If there’s one preconceived notion Gen Yers did live up to, however, it’s their social media dependency. More than half of 18-25 year olds check social media while waiting on hold versus:
- 29% of 26-35 year olds
- 33% of 36-45 year olds
- 17% of 46-60 year olds
Sizing up Wall Street vs. Main Street Businesses
Company size also factors into employee conferencing habits. We found that the larger the business, the more conference calls staff attend each week:
- 19% of respondents at large companies (1,000+ employees) attend six or more calls/week
- 13% of respondents at mid-sized companies (101-1000 employees) attend six or more calls/week
- 9% of respondents at small businesses (<100 employees) attend six or more calls/week
Employees at bigger companies typically set aside more time to dial in early than their counterparts at smaller and mid-sized companies, a trend that may speak to the hectic, pressed-for-time nature of small businesses more than anything.

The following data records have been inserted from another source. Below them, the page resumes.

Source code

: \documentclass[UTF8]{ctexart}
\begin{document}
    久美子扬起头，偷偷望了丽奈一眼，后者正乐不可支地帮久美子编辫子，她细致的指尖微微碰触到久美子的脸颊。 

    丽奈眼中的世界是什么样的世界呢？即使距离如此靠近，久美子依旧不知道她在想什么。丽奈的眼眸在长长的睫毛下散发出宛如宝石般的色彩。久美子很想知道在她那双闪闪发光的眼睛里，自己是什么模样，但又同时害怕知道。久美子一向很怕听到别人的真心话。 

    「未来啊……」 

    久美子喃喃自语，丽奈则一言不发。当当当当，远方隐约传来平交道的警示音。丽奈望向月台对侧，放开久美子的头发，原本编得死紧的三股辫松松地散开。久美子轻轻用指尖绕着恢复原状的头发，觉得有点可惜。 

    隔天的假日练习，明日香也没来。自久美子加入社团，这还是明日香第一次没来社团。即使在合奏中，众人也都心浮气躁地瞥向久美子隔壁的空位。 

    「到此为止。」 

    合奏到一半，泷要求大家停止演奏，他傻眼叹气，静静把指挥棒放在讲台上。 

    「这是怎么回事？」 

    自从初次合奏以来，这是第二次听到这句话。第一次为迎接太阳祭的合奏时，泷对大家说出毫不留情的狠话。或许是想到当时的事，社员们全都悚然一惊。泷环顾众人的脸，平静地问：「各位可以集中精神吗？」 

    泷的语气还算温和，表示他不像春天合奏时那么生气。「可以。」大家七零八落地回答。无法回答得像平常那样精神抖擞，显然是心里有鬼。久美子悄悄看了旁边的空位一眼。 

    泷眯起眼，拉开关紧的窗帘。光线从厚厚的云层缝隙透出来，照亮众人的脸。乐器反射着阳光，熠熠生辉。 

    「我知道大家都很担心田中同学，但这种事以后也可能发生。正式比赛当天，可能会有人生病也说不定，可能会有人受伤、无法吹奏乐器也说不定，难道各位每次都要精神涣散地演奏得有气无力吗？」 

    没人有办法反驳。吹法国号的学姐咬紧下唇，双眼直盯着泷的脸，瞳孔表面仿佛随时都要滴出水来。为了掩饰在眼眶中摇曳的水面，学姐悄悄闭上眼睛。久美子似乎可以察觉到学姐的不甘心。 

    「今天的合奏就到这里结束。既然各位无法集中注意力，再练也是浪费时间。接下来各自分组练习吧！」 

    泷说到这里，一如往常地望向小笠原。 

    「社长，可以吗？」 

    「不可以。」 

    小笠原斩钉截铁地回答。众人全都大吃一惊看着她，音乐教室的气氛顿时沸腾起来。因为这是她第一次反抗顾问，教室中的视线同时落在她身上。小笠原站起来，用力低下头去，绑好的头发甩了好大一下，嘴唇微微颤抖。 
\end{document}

- 13% of small business employees dial in as calls are beginning
- 9% of mid-sized company employees dial in as calls are beginning
- 8% of large company employees dial in as calls are beginning
No two conference call participants are created equal. Demographic traits including age, gender and company size factor in to employees’ dial-in tendencies, as well as external factors like who’s on the other end of the line.
With a better understanding of current conferencing behaviors, companies can start taking strategic steps to change them. Whether it’s integrating video conferencing tools to improve caller punctuality or swapping out on hold music to ensure happier participants, there are plenty of ways employers can be proactive about meeting productivity. Conference calls have and will continue to be an essential part of doing business, but this shouldn’t preclude companies from refining their tools or processes to match evolving employee habits.